IntelLabs / SkimCaffe

Caffe for Sparse Convolutional Neural Network
Other
238 stars 64 forks source link

Illegal instruction error #19

Closed alspace closed 5 years ago

alspace commented 5 years ago

Hi, Thank you for the nice work! But I encountered an issue; I cannot run the example.

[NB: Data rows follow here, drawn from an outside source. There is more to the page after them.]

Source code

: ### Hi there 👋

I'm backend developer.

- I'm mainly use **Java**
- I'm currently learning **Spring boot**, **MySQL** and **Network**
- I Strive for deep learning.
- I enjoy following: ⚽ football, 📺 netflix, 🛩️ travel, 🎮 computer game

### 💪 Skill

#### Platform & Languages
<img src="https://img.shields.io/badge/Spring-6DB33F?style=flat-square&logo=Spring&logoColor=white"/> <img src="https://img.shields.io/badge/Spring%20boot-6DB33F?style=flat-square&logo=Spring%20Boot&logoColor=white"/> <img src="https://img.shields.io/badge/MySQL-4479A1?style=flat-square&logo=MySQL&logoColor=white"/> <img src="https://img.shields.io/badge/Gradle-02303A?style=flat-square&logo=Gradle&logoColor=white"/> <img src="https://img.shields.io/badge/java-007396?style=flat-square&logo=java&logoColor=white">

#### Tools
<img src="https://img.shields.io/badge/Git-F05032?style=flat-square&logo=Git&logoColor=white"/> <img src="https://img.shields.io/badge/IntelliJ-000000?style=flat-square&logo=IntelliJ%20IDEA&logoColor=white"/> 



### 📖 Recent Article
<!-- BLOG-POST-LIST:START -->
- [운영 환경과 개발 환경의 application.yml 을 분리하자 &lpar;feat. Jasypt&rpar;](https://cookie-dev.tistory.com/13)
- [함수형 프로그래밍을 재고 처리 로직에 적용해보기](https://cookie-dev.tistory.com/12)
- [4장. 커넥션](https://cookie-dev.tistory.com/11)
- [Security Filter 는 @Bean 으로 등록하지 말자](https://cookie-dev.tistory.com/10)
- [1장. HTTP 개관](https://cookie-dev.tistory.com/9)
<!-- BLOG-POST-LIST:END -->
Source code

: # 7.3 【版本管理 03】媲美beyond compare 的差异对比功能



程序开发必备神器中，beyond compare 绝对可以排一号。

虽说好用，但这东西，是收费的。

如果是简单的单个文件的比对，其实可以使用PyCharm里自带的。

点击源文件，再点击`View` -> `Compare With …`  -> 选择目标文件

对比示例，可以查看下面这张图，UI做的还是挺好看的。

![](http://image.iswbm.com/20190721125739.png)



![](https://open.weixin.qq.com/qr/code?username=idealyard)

When I run the example with:

build/tools/caffe.bin test -model models/bvlc_reference_caffenet/test_direct_sconv_mkl.prototxt -weights models/bvlc_reference_caffenet/logs/acc_57.5_0.001_5e-5_ft_0.001_5e-5/0.001_5e-05_0_1_0_0_0_0_Sun_Jan__8_07-35-54_PST_2017/caffenet_train_iter_640000.caffemodel

I got this error:

... I1025 20:16:03.814445 20523 net.cpp:901] Ignoring source layer relu5 I1025 20:16:03.814461 20523 net.cpp:901] Ignoring source layer pool5 I1025 20:16:03.845489 20523 inner_product_relu_dropout_layer.cpp:57] layer fc6 has sparsity of 0.902683 transpose 0 *** Aborted at 1540466166 (unix time) try "date -d @1540466166" if you are using GNU date *** PC: @ 0x7fc7562de910 libxsmm_spmdm_init *** SIGILL (@0x7fc7562de910) received by PID 20523 (TID 0x7fc7568b1e80) from PID 1445849360; stack trace: *** @ 0x7fc7521a8330 (unknown) @ 0x7fc7562de910 libxsmm_spmdm_init @ 0x7fc756129f6b caffe::InnerProductReLUDropoutLayer<>::WeightAlign() @ 0x7fc756156f71 caffe::Net<>::CopyTrainedLayersFrom() @ 0x7fc756156ac4 caffe::Net<>::CopyTrainedLayersFrom() @ 0x40dbc4 test() @ 0x408a03 main @ 0x7fc751df4f45 (unknown) @ 0x408829 (unknown) @ 0x0 (unknown) ./test.sh: line 4: 20523 Illegal instruction (core dumped) build/tools/caffe.bin test -model models/bvlc_reference_caffenet/test_direct_sconv_mkl.prototxt -weights models/bvlc_reference_caffenet/logs/acc_57.5_0.001_5e-5_ft_0.001_5e-5/0.001_5e-05_0_1_0_0_0_0_Sun_Jan__8_07-35-54_PST_2017/caffenet_train_iter_640000.caffemodel

My environment is as follow: OS: Ubintu 14.04 CPU: Intel Xeon E5-2630 (12 cores) icc version: 18.0.5 boost version : 1.59.0

I modified Makefile.config in order to refer to boost path:

INCLUDE_DIRS := $(PYTHON_INCLUDE) /usr/local/include src src/libxsmm/include $(CUDA_DIR)/include /home/alspace/Kit/boost/include LIBRARY_DIRS := $(PYTHON_LIB) /usr/lib src/SpMP src/libxsmm/lib $(CUDA_DIR)/lib64 /home/alspace/Kit/boost/lib

I have no error for 'make all' and 'make test', but 'make runtest' shows following error: (Note: building the original caffe does not show any error)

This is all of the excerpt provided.